Wall Street went on a mini rollercoaster ride during Fed Chair Powell’s speech. Powell’s comments were mostly in line with other officials and supported the belief that policy might not be “too tight” and future rate hikes may be needed. Powell’s comments support their higher-for-longer mantra, but fell short of signaling a rate hike was likely in December. Until inflation is much lower, the Fed will try to jawbone the market into thinking more hikes are possible.
Fed Chair Powell Key Quotes from prepared remarks:
- Additional evidence of a strong economy may merit hiking
- Geopolitical tensions are highly elevated and pose key risks
- FOMC is proceeding carefully given the risks, and hikes so far
- Financial conditions moves can affect policy if persistent
The dollar extended declines after the release of Fed Chair Powell’s speech. Fed Chair Powell said,
“Additional evidence of persistently above-trend growth, or that tightness in the labor market is no longer easing, could put further progress on inflation at risk and could warrant further tightening of monetary policy.”

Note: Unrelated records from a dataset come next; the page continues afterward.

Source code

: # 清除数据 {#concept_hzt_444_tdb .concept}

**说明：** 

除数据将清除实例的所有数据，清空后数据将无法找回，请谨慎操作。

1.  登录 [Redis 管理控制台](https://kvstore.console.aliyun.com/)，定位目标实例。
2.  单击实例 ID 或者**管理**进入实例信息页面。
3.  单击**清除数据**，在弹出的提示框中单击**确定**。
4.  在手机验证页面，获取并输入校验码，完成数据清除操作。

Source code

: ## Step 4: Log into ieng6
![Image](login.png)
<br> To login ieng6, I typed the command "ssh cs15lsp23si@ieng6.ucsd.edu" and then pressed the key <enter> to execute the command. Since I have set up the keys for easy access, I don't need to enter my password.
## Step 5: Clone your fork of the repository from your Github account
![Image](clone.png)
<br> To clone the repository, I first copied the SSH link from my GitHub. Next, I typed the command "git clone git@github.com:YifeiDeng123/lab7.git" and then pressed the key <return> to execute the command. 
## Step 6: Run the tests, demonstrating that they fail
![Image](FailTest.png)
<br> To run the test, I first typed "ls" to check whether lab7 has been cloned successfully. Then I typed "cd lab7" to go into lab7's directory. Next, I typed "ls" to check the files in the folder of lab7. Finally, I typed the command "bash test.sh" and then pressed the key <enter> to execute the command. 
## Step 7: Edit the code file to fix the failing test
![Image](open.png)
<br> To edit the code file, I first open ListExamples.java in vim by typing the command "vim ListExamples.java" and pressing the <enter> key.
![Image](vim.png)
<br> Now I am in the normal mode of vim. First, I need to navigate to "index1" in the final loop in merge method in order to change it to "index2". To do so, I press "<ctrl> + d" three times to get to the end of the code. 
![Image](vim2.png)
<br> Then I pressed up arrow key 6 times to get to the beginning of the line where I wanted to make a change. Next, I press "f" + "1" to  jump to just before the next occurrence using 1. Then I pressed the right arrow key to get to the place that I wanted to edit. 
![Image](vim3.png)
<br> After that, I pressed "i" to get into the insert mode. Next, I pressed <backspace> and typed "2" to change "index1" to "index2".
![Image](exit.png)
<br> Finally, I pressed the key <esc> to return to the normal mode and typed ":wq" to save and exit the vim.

The initial market reaction was somewhat dovish as Powell acknowledged that persistent changes in financial conditions could change the path of monetary policy. The bond market helped them take rates to restrictive territory that should break the economy and allow for inflation to fall to the Fed’s target.
Fed Chair Powell’s Q/A:
- At the margin, a yield rise could mean less need to hike
- Fed has to let the rise in yields play out, watch it
The long-end of the curve surged higher but pared gains, the 30-year treasury yield settled around 5.05%, roughly 5.5 bps higher on the day. Powell noted that losses in commercial real estate are inevitable, but that they don’t see it causing broader problems. With the risk of an immediate rate hike off the table, the dollar settled softer against all of its major trading partners.